This week is National Suicide Prevention week, and September 10 is World Suicide Prevention Day. For a California psychiatrist, this week serves as a way to draw awareness to this tragic problem. According to statistics from the American Association of Suicidology, suicide ranks third as a cause of death among young Americans (ages 15-24) but it is most common among those aged 54-54. While no one can ever be sure if someone they love is suicidal, there are certainly warning signs. If someone you know is exhibiting these traits, they may be feeling suicidal:
- Talking or writing about death, dying and suicide, especially if they have never done so before
- Withdrawal from family, friends and society
- Dramatic mood swings
- Feelings of hopelessness and the belief that things will never get better
- Increased alcohol or drug use or sudden substance abuse
- Uncontrolled rage or seeking revenge
- Lacking a sense of purpose or claiming that life has no meaning
- Seeking access to guns, knives, pills or anything that could be used for self-harm
- Anxiety and agitation
- Fatigue and loss of energy
- A change in weight, appetite and personal appearance
- Sleeplessness and restlessness at night
- Giving away meaningful items or valuables
- Seemingly getting their affairs in order after a period of depression: deep cleaning their home, closing bank accounts, etc.

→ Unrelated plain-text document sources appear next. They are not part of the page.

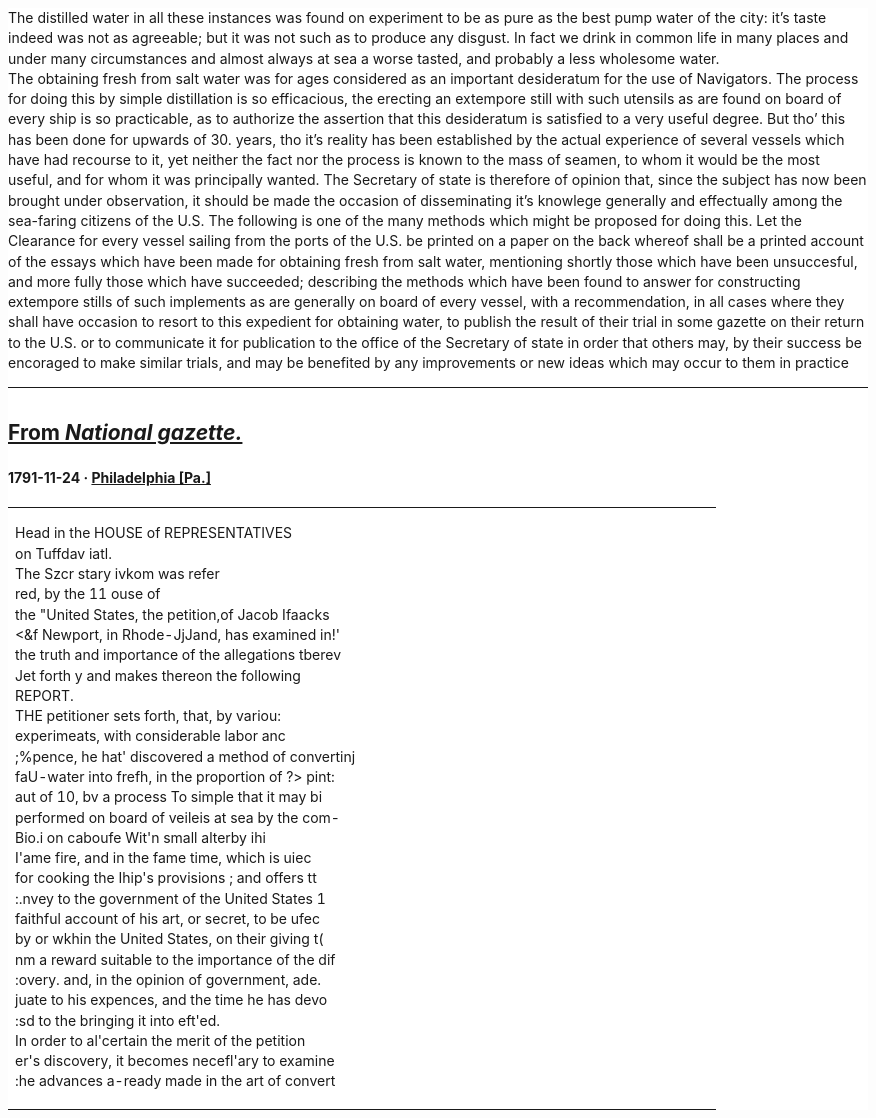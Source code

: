 The distilled water in all these instances was found on experiment to be as pure as the best pump water of the city: it’s taste indeed was not as agreeable; but it was not such as to produce any disgust. In fact we drink in common life in many places and under many circumstances and almost always at sea a worse tasted, and probably a less wholesome water.  
The obtaining fresh from salt water was for ages considered as an important desideratum for the use of Navigators. The process for doing this by simple distillation is so efficacious, the erecting an extempore still with such utensils as are found on board of every ship is so practicable, as to authorize the assertion that this desideratum is satisfied to a very useful degree. But tho’ this has been done for upwards of 30. years, tho it’s reality has been established by the actual experience of several vessels which have had recourse to it, yet neither the fact nor the process is known to the mass of seamen, to whom it would be the most useful, and for whom it was principally wanted. The Secretary of state is therefore of opinion that, since the subject has now been brought under observation, it should be made the occasion of disseminating it’s knowlege generally and effectually among the sea-faring citizens of the U.S. The following is one of the many methods which might be proposed for doing this. Let the Clearance for every vessel sailing from the ports of the U.S. be printed on a paper on the back whereof shall be a printed account of the essays which have been made for obtaining fresh from salt water, mentioning shortly those which have been unsuccesful, and more fully those which have succeeded; describing the methods which have been found to answer for constructing extempore stills of such implements as are generally on board of every vessel, with a recommendation, in all cases where they shall have occasion to resort to this expedient for obtaining water, to publish the result of their trial in some gazette on their return to the U.S. or to communicate it for publication to the office of the Secretary of state in order that others may, by their success be encoraged to make similar trials, and may be benefited by any improvements or new ideas which may occur to them in practice
</td></tr></table>

---

## [From _National gazette._](https://www.loc.gov/resource/sn83025887/1791-11-24/ed-1/?sp=3)

#### 1791-11-24 &middot; [Philadelphia [Pa.]](http://dbpedia.org/resource/Philadelphia)

<table style="width: 100%;"><tr><td style="width: 50%">

  
Head in the HOUSE of REPRESENTATIVES  
on Tuffdav iatl.  
The Szcr stary ivkom was refer  
red, by the 11 ouse of   
the &quot;United States, the petition,of Jacob Ifaacks  
&lt;&amp;f Newport, in Rhode-JjJand, has examined in!&#x27;  
the truth and importance of the allegations tberev  
Jet forth y and makes thereon the following  
REPORT.  
THE petitioner sets forth, that, by variou:  
experimeats, with considerable labor anc  
;%pence, he hat&#x27; discovered a method of convertinj  
faU-water into frefh, in the proportion of ?&gt; pint:  
aut of 10, bv a process To simple that it may bi  
performed on board of veileis at sea by the com-  
Bio.i on caboufe Wit&#x27;n small alterby ihi  
I&#x27;ame fire, and in the fame time, which is uiec  
for cooking the Ihip&#x27;s provisions ; and offers tt  
:.nvey to the government of the United States 1  
faithful account of his art, or secret, to be ufec  
by or wkhin the United States, on their giving t(  
nm a reward suitable to the importance of the dif­  
:overy. and, in the opinion of government, ade.  
juate to his expences, and the time he has devo  
:sd to the bringing it into eft&#x27;ed.  
In order to al&#x27;certain the merit of the petition­  
er&#x27;s discovery, it becomes necefl&#x27;ary to examine  
:he advances a-ready made in the art of convert­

- A sudden sense of calm after a period of being very depressed (this can mean they’ve made the decision to commit suicide)
Everyone struggles with periods of depression, and exhibiting one or two of those signs doesn’t necessarily mean your loved one is planning to commit suicide. Pay attention to anything that is out of character for them and pay especially close attention if they say things like “Life isn’t worth living,” “My friends/family/spouse would be better off without me,” or “I feel like there’s no way out.” Most suicidal people do not want death, they want their pain to stop.
When it comes to suicide prevention, it’s better to be safe than sorry. Anyone who exhibits any warning signs needs immediate help from a mental health therapist, and as difficult as it may be, speaking up could be what saves them. If you have any suspicions about the mental state of someone you love, arrange a time where you can be alone and talk to them.
When talking to a potentially suicidal person, be yourself. Be calm and do not pass judgment. Start the conversation with something like “I’ve noticed some differences in you lately and wanted to check in to see how you’re doing” or “I’ve been feeling concerned about you lately.” Be patient and accepting. Give the person time to vent and really listen. Don’t try to solve their problems for them, as you’ll only push them away. Ask them when they started feeling that way, the best way you can support them, and if they’ve considered getting help. More than anything, remind them that they are never alone.